Dengan demikian, eksistensialisme pada hakekatnya adalah aliran filsafat yang bertujuan mengembalikan keberadaan umat manusia sesuai dengan keadaan hidup asasi yang dimiliki dan dihadapinya. Aliran eksistensialisme sebagai suatu penolakan terhadap suatu pemikiran yang abstrak. Yang menjadi ukuran dalam sikap dan perbuatannya ialah kebebasan untuk freedom to do.

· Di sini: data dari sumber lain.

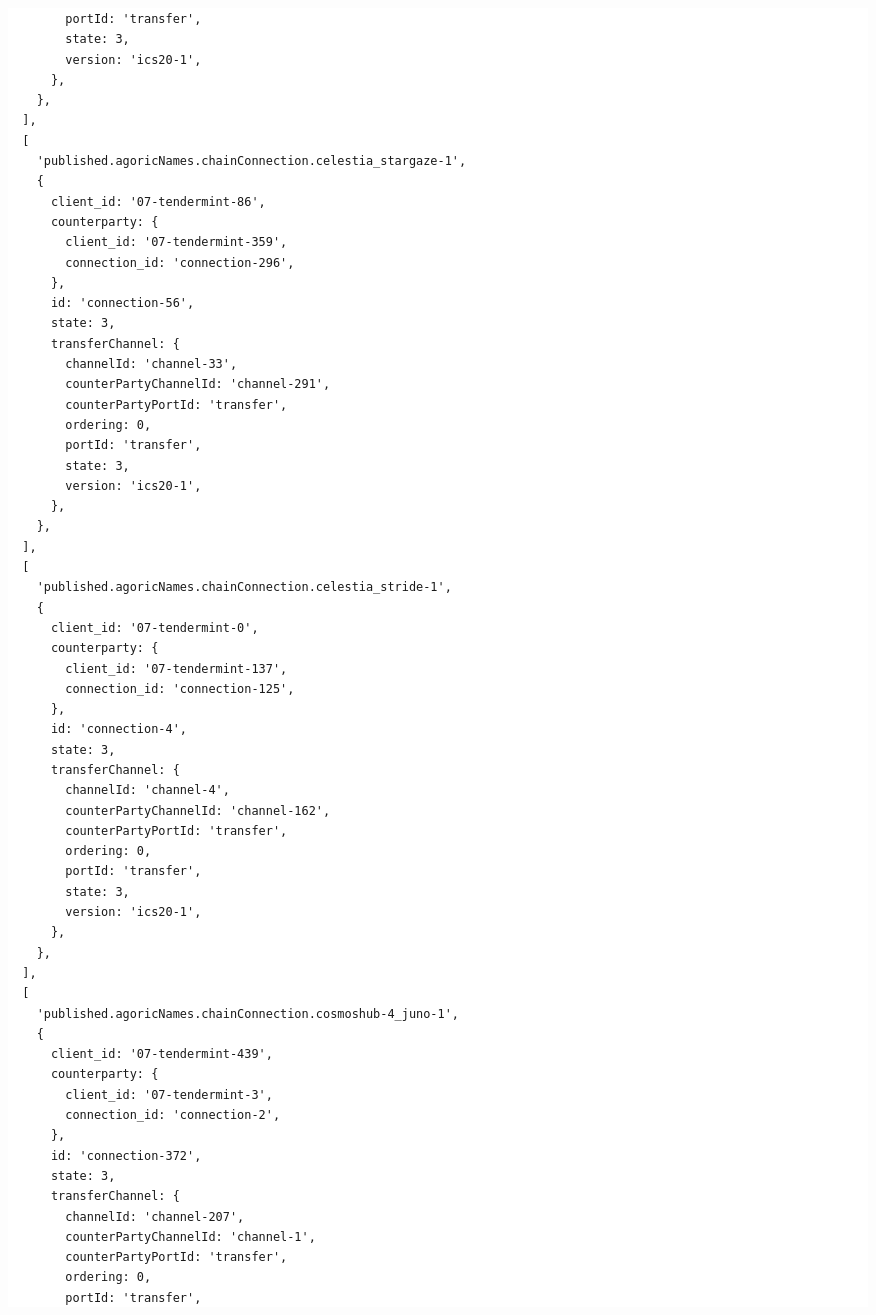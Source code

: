             portId: 'transfer',
            state: 3,
            version: 'ics20-1',
          },
        },
      ],
      [
        'published.agoricNames.chainConnection.celestia_stargaze-1',
        {
          client_id: '07-tendermint-86',
          counterparty: {
            client_id: '07-tendermint-359',
            connection_id: 'connection-296',
          },
          id: 'connection-56',
          state: 3,
          transferChannel: {
            channelId: 'channel-33',
            counterPartyChannelId: 'channel-291',
            counterPartyPortId: 'transfer',
            ordering: 0,
            portId: 'transfer',
            state: 3,
            version: 'ics20-1',
          },
        },
      ],
      [
        'published.agoricNames.chainConnection.celestia_stride-1',
        {
          client_id: '07-tendermint-0',
          counterparty: {
            client_id: '07-tendermint-137',
            connection_id: 'connection-125',
          },
          id: 'connection-4',
          state: 3,
          transferChannel: {
            channelId: 'channel-4',
            counterPartyChannelId: 'channel-162',
            counterPartyPortId: 'transfer',
            ordering: 0,
            portId: 'transfer',
            state: 3,
            version: 'ics20-1',
          },
        },
      ],
      [
        'published.agoricNames.chainConnection.cosmoshub-4_juno-1',
        {
          client_id: '07-tendermint-439',
          counterparty: {
            client_id: '07-tendermint-3',
            connection_id: 'connection-2',
          },
          id: 'connection-372',
          state: 3,
          transferChannel: {
            channelId: 'channel-207',
            counterPartyChannelId: 'channel-1',
            counterPartyPortId: 'transfer',
            ordering: 0,
            portId: 'transfer',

Pada fase awal, Danish soren Kierkegaard (1813-1855) yang disebut sebagai tokoh pembuka tabir gerakan eksistensialisme. Ia masih mewarnai corak pemikirannya denga teologi. Nuasa teologis ini tampak ketika ia mengatakan bahwa setiap pribadi membawa kepenuhan eksistensi manusiawinya sendiri. Kepenuhan eksistensi ini terwujud paa keputusan bebas manusia. Disinilah letak kebebasan manusia. Di dalam kebebasannya kebebasannya, manusia memiliki kemerdekaan dalam menetukan ke mana dirinya akan melangkah dan melalui iman yang dimiliki manusia dapat memantapkan dirinya dalam hadirat Tuhan. Kierkegaard mengawali pemikirannya bidang eksistensi dengan mengajukan pernyataan ini; bagi manusia yang terpenting dan utama adalah keadaan dirinya atau eksistensi dirinya. Pernyataan ini kemudian dikembangkan, bahwa eksistensi manusia itu bukanlah statis tapi senantiasa menjadi. Artinya manusia itu selalu bergerak dari kemungkinan kenyataan. Karena manusia itu memiliki kebebasan maka gerak perkembangan ini semuanya berdasarkan pada manusia itu sendiri. Eksistensi manusia justru terjadi dalam kebebasannya. Kebebasan itu muncul dalam aneka perbuatan manusia. Bagi Kierkegaard bereksistensi berarti berani mengambil keputusan yang menetukan bagi hidupnya, dan tetap bertanggung jawab atas hidupnya dan keputusan-keputusannya tersebut.   Konsekuensinya, jika kita tidak berani mengambil keputusan dan tidak berani berbuat maka kita tidak bereksistensi dalam arti sebenarnya. Dari hal ini, pemakalah menganalisis bahwa manusia harus bergerak menurut kebebasannya; apa yang menurutnya dapat menimbulkan kemerdekaan bagi dirinya maka itulah yang harus dijalankannya dengan tidak melihat hal-hal yang dapat membuatnya terkekang dalam melaksanakan perbuatan (norma-norma umum), dan bertanggung jawab atas perbuatan yang dilakukannya. Jika manusia melaksanakan sesuatu akan tetapi ia terkekang dengan perbuatan itu maka itu belum dapat dikatakan manusia itu bereksistensi, karena belum menurut kebebasannya. Dan iman yang dimiliki manusia akan senantiasa menghadirkannya pada kehadirat Tuhan.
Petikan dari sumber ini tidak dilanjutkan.